Only one stretch of the data below should be repeated: the lines from the line containing "It requires Symfony" through the line containing "- http://blog.inovia-conseil.fr/?p=236 (in", inclusive, exactly as they are.

BEGIN

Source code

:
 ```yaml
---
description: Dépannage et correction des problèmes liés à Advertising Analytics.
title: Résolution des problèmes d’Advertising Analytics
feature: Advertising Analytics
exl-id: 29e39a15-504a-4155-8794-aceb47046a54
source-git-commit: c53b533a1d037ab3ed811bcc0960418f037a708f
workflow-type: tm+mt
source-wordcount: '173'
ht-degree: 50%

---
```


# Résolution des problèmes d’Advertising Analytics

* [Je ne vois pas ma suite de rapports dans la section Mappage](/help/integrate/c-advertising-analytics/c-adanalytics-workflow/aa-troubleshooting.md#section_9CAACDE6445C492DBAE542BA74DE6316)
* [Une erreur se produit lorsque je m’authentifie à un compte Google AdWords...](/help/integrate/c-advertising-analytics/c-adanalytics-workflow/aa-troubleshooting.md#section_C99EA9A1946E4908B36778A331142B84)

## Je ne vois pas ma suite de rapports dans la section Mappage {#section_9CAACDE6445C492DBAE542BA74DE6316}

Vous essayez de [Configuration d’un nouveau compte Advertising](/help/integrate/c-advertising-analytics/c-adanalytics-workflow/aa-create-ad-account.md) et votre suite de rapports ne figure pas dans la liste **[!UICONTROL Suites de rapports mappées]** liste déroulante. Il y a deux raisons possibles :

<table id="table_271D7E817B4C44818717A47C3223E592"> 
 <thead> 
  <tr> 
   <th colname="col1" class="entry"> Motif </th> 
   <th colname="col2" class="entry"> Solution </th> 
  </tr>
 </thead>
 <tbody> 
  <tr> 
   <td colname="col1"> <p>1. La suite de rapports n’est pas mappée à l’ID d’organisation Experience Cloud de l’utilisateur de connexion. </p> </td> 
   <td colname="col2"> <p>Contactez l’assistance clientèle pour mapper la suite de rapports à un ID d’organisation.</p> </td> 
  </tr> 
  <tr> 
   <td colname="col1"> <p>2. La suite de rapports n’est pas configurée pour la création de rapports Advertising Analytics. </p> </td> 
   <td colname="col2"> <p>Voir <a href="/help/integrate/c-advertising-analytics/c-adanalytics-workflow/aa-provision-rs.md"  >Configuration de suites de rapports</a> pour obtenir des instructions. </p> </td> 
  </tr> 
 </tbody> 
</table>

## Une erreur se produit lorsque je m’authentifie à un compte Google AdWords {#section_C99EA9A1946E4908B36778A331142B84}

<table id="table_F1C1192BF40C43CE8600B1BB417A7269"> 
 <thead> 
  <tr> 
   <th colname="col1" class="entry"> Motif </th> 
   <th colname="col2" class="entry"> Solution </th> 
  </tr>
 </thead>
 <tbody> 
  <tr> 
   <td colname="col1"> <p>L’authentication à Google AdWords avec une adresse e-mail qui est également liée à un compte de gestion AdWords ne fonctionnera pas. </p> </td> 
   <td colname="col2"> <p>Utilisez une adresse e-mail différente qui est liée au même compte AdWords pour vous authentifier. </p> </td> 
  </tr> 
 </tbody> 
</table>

END
BEGIN

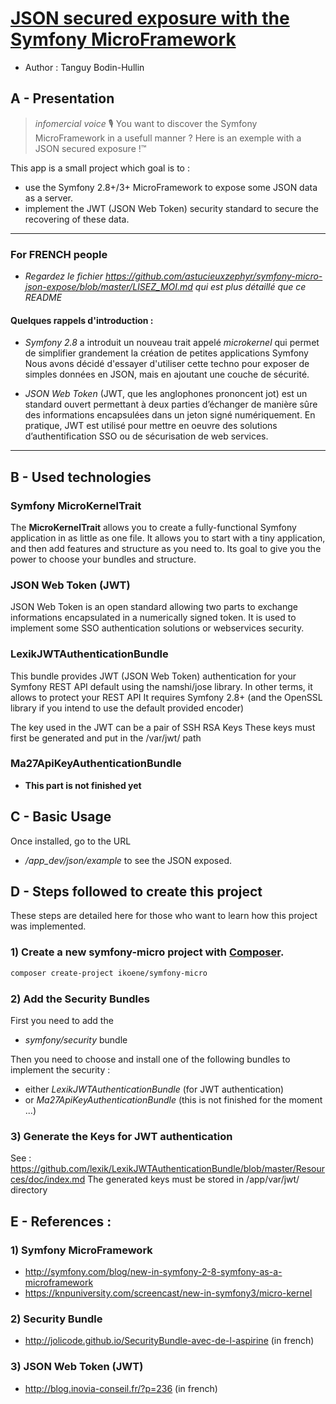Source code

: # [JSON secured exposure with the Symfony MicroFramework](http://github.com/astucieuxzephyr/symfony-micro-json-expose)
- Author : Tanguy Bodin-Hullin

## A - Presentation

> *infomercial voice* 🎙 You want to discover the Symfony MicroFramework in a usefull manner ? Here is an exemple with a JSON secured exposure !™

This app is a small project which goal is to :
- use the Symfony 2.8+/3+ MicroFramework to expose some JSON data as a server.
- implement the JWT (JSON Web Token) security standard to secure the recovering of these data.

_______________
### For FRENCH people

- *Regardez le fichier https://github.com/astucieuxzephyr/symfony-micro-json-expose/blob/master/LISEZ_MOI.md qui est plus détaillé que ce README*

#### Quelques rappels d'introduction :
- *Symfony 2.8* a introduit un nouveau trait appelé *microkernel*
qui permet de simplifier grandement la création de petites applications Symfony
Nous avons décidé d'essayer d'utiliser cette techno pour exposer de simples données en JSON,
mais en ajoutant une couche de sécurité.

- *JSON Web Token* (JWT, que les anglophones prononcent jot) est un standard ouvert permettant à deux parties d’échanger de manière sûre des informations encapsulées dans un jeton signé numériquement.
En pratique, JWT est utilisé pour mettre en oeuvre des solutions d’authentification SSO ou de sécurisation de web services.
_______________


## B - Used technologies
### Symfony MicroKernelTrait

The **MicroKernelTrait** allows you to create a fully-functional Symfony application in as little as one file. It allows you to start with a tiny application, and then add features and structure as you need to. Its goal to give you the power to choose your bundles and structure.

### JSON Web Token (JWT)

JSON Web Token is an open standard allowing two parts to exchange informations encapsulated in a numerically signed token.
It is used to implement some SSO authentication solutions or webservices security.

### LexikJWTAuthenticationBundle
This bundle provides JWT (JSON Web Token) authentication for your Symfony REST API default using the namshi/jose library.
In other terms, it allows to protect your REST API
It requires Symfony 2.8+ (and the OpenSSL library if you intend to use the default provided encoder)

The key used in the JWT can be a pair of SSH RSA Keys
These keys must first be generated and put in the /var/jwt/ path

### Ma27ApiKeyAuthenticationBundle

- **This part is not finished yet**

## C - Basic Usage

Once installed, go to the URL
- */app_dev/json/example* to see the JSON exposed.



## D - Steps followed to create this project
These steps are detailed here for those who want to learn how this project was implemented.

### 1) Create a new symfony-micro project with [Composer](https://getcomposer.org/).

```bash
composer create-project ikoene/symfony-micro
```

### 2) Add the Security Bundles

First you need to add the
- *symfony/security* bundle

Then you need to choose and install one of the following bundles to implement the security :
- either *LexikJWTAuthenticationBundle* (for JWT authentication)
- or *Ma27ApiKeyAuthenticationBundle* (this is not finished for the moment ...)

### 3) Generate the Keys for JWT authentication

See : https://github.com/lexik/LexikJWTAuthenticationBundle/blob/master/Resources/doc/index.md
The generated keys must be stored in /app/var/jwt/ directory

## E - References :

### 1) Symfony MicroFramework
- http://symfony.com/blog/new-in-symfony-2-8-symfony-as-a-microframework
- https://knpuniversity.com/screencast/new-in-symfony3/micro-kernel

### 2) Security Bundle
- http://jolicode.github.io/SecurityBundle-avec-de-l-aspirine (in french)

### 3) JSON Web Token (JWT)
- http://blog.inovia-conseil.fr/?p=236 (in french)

END
BEGIN

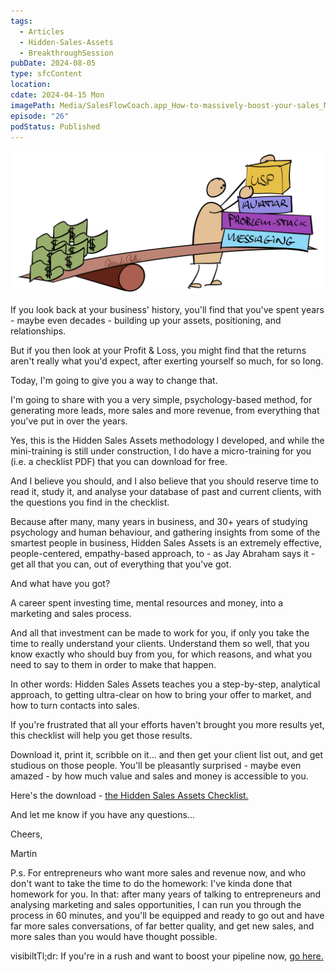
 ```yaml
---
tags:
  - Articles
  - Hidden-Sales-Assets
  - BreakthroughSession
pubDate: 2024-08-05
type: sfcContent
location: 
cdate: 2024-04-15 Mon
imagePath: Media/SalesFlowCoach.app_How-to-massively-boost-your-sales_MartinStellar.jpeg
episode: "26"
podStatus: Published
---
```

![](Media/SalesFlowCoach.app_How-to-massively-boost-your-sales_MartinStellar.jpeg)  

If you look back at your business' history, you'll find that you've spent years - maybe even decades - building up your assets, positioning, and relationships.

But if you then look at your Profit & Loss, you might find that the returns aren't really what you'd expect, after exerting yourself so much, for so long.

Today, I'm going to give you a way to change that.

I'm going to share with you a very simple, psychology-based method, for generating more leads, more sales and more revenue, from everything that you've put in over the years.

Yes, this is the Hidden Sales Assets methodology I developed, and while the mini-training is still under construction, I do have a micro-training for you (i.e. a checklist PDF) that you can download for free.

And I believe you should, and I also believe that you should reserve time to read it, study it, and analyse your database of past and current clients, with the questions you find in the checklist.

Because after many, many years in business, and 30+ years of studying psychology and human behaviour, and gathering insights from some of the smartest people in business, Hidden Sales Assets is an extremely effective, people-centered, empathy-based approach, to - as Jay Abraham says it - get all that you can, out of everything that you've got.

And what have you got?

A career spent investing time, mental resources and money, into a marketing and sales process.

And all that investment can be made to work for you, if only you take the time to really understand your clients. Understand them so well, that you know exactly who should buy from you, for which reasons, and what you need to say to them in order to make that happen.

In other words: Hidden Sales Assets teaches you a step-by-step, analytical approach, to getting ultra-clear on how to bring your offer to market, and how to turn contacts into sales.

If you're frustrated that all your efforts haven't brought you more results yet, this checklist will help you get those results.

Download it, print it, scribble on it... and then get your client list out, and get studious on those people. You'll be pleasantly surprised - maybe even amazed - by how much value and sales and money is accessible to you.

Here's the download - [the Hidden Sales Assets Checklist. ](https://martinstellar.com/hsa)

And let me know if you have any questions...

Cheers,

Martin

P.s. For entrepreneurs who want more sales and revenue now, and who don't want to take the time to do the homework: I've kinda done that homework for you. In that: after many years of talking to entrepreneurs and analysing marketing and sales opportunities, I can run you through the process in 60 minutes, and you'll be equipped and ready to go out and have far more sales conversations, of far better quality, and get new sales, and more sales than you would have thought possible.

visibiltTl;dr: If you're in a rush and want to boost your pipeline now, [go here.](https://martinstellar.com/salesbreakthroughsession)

END

→ Reply:
It requires Symfony 2.8+ (and the OpenSSL library if you intend to use the default provided encoder)

The key used in the JWT can be a pair of SSH RSA Keys
These keys must first be generated and put in the /var/jwt/ path

### Ma27ApiKeyAuthenticationBundle

- **This part is not finished yet**

## C - Basic Usage

Once installed, go to the URL
- */app_dev/json/example* to see the JSON exposed.



## D - Steps followed to create this project
These steps are detailed here for those who want to learn how this project was implemented.

### 1) Create a new symfony-micro project with [Composer](https://getcomposer.org/).

```bash
composer create-project ikoene/symfony-micro
```

### 2) Add the Security Bundles

First you need to add the
- *symfony/security* bundle

Then you need to choose and install one of the following bundles to implement the security :
- either *LexikJWTAuthenticationBundle* (for JWT authentication)
- or *Ma27ApiKeyAuthenticationBundle* (this is not finished for the moment ...)

### 3) Generate the Keys for JWT authentication

See : https://github.com/lexik/LexikJWTAuthenticationBundle/blob/master/Resources/doc/index.md
The generated keys must be stored in /app/var/jwt/ directory

## E - References :

### 1) Symfony MicroFramework
- http://symfony.com/blog/new-in-symfony-2-8-symfony-as-a-microframework
- https://knpuniversity.com/screencast/new-in-symfony3/micro-kernel

### 2) Security Bundle
- http://jolicode.github.io/SecurityBundle-avec-de-l-aspirine (in french)

### 3) JSON Web Token (JWT)
- http://blog.inovia-conseil.fr/?p=236 (in french)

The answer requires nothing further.